(Records provided)
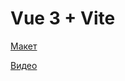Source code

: # Vue 3 + Vite

[Макет](https://www.figma.com/file/PCCb3ZN6uSmPz6z29HqeFE/Eggplore-Style-Guide---Freebie-(Community)-(Copy)?node-id=267%3A689)

[Видео](https://www.youtube.com/watch?v=zry-IbgQOaQ&list=WL&index=1)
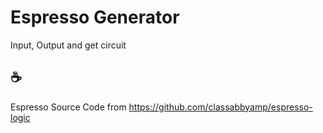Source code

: # Espresso Generator

Input, Output and get circuit

## ☕️

Espresso Source Code from https://github.com/classabbyamp/espresso-logic
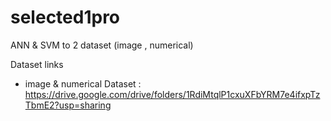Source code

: # selected1pro
ANN &amp; SVM to 2 dataset (image , numerical)


Dataset links 
- image & numerical Dataset :
https://drive.google.com/drive/folders/1RdiMtqlP1cxuXFbYRM7e4ifxpTzTbmE2?usp=sharing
(End Records provided)
What needs to be done
Go over the data above and copy every line that has the word "numerical" in it.

Exercise output
ANN &amp; SVM to 2 dataset (image , numerical)
- image & numerical Dataset :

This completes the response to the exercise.